# Q: 2     Two chords AB and CD of lengths $\small 5\hspace {1mm}cm$ and $\small 11\hspace {1mm}cm$ respectively of a circle are parallel to each other and are on opposite sides of its centre. If the distance between AB and CD is $\small 6\hspace {1mm}cm$, find the radius of the circle.

M mansi

Given : AB = 5 cm, CD = 11 cm and AB || CD.

Construction: Draw $OM \perp CD \, \, and \, \, \, ON\perp AB$

Proof :

Proof: CD is a chord of circle  and  $OM \perp CD$

Thus, CM = MD = 5.5 cm    (perpendicular from centre bisects chord)

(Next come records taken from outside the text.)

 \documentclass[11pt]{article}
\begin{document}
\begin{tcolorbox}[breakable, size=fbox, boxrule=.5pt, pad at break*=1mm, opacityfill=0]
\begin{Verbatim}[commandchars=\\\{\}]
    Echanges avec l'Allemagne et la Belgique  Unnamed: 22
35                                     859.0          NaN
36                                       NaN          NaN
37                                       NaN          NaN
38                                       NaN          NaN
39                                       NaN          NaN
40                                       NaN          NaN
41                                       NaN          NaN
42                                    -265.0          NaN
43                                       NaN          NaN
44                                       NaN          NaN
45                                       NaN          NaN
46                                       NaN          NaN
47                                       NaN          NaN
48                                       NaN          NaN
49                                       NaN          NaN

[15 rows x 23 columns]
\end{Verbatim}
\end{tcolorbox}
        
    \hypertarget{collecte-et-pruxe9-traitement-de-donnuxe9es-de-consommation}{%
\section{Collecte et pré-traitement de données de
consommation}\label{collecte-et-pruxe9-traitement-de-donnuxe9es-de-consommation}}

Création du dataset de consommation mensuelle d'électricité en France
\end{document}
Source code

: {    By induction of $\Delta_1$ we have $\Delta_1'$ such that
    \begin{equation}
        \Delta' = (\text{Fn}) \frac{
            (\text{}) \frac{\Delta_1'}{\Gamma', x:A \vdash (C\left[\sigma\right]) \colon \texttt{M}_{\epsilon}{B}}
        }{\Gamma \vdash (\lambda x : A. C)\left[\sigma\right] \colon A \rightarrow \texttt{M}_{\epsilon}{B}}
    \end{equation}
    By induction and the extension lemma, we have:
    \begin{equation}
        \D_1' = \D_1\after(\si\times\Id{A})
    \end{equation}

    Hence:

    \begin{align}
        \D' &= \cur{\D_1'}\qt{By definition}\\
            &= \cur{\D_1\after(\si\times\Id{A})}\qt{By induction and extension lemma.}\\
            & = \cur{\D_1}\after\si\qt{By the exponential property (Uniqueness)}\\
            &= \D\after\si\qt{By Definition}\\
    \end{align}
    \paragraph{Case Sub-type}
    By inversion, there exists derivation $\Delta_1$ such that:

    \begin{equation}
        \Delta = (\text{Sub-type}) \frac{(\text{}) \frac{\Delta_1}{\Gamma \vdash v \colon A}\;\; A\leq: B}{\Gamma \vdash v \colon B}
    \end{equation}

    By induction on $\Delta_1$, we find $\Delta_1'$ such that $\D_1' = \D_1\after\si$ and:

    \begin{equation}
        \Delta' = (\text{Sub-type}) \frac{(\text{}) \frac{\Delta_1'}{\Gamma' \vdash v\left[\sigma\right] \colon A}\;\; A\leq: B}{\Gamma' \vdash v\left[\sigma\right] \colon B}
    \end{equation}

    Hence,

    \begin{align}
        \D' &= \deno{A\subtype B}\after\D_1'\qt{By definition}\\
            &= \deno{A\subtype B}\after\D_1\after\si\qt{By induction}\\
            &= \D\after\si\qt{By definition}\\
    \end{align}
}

and      AN = NB  = 2.5 cm

Let OM be x.

So, ON = 6 - x              (MN = 6 cm )

In $\triangle$ OCM , using pythagoras,

$OC ^2=CM^2+OM^2$.............................1

and

In $\triangle$ OAN , using pythagoras,

$OA ^2=AN^2+ON^2$.............................2

From 1 and 2,

$CM ^2+OM^2=AN^2+ON^2$            (OC=OA =radii)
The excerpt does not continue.